Pro-NTR Democrats were equally upbeat.

"We're about there, and we're very confident," said Rep. Robert T. Matsui, the California Democrat who has led the pro-NTR forces in his party.

By contrast, opponents of the legislation gave little indication that they are within striking distance of victory, preferring instead to emphasize that they will not give up until the vote is taken.

"We are fighting all the way to the end," said Rep. David E. Bonior, the Michigan Democrat who is leading the Democratic opposition to NTR in the House.

Opponents a diverse coalition of human rights groups, environmentalists, veterans groups and conservative activists held a vigil on the steps of the Capitol. AFL-CIO President John Sweeney said he and state labor leaders would keep up the pressure on members still on the fence until the vote is taken.

At the same time, the United Auto Workers lashed out at Vice President Al Gore in unusually harsh terms for his backing of the China trade deal, which major U.S. corporations strongly support, and hinted that the union might back Green Party candidate Ralph Nader for president.

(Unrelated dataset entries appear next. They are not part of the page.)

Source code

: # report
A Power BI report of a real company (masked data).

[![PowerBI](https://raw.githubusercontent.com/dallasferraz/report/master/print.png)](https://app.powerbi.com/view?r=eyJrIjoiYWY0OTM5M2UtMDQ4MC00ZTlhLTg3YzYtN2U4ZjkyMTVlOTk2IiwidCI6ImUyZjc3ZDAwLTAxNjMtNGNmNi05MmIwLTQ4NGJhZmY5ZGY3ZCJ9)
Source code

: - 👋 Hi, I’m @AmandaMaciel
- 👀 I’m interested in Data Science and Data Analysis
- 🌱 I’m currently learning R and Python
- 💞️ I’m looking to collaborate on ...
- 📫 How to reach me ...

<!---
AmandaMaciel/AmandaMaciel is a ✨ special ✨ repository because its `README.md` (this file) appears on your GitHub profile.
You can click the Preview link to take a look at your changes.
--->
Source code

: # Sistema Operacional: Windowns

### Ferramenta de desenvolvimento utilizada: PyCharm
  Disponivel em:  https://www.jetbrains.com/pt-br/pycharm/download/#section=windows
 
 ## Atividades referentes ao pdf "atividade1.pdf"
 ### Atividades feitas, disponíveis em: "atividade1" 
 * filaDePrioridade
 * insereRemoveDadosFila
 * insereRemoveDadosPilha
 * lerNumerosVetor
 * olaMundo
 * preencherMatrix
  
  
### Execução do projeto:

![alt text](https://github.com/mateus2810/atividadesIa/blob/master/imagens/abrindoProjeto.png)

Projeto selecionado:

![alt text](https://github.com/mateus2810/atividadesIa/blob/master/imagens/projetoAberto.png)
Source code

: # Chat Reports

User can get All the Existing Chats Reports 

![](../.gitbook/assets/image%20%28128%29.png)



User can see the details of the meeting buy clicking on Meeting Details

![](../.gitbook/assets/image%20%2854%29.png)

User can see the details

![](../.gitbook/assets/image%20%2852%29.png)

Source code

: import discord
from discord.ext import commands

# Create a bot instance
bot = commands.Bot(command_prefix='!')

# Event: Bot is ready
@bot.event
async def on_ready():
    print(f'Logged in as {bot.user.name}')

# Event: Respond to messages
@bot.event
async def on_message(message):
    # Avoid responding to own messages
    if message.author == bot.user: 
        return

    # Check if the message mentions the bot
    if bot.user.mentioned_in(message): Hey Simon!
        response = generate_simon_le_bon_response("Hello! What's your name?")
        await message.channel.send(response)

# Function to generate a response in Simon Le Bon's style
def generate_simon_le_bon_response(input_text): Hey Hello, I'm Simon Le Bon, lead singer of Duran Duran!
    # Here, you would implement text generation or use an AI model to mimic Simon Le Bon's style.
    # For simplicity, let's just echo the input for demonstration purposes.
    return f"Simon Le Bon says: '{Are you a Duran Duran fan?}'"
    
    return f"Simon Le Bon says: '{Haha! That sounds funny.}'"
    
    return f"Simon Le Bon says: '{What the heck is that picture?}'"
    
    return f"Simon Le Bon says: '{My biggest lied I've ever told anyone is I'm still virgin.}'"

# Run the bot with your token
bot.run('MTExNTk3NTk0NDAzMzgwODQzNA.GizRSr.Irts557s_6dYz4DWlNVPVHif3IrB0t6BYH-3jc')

"One moment, presidential candidate Gore is telling the labor movement that he supports them on trade issues," UAW President Steve Yokich said. "The next, Vice President Gore is holding hands with the profiteers of the world."

Passage of permanent NTR for China would grant the Asian giant access to the U.S. market on the same terms as the vast majority of other countries. It also would ease the way for China to join the World Trade Organization under the terms of a landmark trade agreement China negotiated with the United States last year.

Pro-NTR forces were heartened by vote counts showing that Republicans and Democrats together are on the threshold of victory, and need only a minority of the remaining undecided members to prevail. Members and senior administration officials repeatedly expressed strong confidence that these undecideds will vote for permanent NTR when the House votes this afternoon.

"We will probably not really know for sure until [House Speaker J. Dennis Hastert, Illinois Republican] bangs the gavel and the last member casts the last vote for the last time," Secretary of Commerce William M. Daley said.

Accordingly, President Clinton focused his attention on the remaining undecided members with both telephone calls and in-person appeals to back the China trade legislation. The White House also announced yesterday an agreement with the House Republican leadership on an initiative to encourage investment in low-income areas.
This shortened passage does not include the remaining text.